Define a relation on the set of all real numbers $x, y \in \mathbb{R}$:
$x ≃ y$ if and only if $x − y \in \mathbb{Z}$
Prove that this is an equivalence relation, and find the equivalence class of the number $1/3$.

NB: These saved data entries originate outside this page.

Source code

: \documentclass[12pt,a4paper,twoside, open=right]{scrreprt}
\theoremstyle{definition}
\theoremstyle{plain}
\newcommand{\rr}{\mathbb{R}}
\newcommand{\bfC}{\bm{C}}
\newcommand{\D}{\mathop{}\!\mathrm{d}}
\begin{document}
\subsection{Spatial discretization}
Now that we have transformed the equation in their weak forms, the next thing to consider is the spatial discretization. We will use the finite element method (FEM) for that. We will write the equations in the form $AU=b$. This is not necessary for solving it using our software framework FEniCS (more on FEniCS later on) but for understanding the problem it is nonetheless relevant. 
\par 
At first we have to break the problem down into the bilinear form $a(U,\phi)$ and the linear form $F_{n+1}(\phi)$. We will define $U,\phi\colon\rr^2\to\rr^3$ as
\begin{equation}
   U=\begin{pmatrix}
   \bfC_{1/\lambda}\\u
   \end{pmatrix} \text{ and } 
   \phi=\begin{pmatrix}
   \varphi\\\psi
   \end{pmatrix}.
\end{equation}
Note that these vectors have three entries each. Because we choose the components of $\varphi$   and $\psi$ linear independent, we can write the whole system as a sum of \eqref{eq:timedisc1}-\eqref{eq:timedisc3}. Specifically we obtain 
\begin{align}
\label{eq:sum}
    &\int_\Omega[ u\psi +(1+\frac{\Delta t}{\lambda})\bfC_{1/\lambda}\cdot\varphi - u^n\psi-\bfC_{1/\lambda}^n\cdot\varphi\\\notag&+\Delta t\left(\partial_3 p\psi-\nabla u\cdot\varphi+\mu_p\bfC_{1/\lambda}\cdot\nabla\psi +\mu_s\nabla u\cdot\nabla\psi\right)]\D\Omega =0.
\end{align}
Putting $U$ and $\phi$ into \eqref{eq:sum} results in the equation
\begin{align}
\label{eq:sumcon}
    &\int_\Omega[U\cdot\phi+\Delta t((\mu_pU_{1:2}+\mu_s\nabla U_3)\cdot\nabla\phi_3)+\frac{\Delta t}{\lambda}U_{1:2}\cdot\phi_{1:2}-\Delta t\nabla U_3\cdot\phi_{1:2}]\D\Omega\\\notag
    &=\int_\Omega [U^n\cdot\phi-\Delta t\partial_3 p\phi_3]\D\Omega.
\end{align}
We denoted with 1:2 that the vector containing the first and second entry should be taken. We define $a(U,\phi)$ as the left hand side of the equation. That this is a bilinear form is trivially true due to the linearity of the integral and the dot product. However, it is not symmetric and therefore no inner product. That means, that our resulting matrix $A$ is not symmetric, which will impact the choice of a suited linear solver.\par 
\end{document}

I proved that the relation is:
reflexive
$$x-x = 0 \in \mathbb{Z}$$
symmetric
$$x-y = y-x \in \mathbb{Z}$$
transitive
$$x-y \in \mathbb{Z}$$
$$y-z \in \mathbb{Z}$$
$$x-z \in \mathbb{Z}$$
Are these proofs enough?
I'm stuck on the step where I need to find the equivalence class.
On
An equivalence class of an element $x$ is the set of all elements which are in relation $\sim$ with $x$. In your case $x=1/3$, so the equivalence class is the set of all elements $y$ such that $\frac{1}{3}-y = k \in \mathbb Z$. It follows that $y=\frac{1}{3}-k = l+\frac{1}{3}$, $l \in \mathbb Z$. Therefore, the equivalence class of $\frac{1}{3}$ is
$$\left[\frac{1}{3}\right]_\sim = \left\{k+\frac{1}{3} : k\in \mathbb Z\right\}$$
Described in common language, this is the set of all fractions with $3$ in the denominator and their numerator divided by $3$ gives the remainder $1$. Some of these numbers are $\frac{1}{3}, \frac{4}{3}, \frac{7}{3}, \cdots$
Opps, carefull: $$x-y\ne y-x$$
You should write: if $x\sim y$ then $x-y\in Z$ so $-(x-y) = y-x\in Z$ so $y\sim x$.
Also, if $x\sim y$ and $y\sim z$ then $x-y,y-z\in Z$, so $(x-y)+(y-z) \in Z$ so $x-z\in Z$ so $x\sim z$.
And equivance class is $$Z+{1\over 3} = \{...-{5\over 3},-{2\over 3},{1\over 3}, {4\over 3},{7\over 3},...\}$$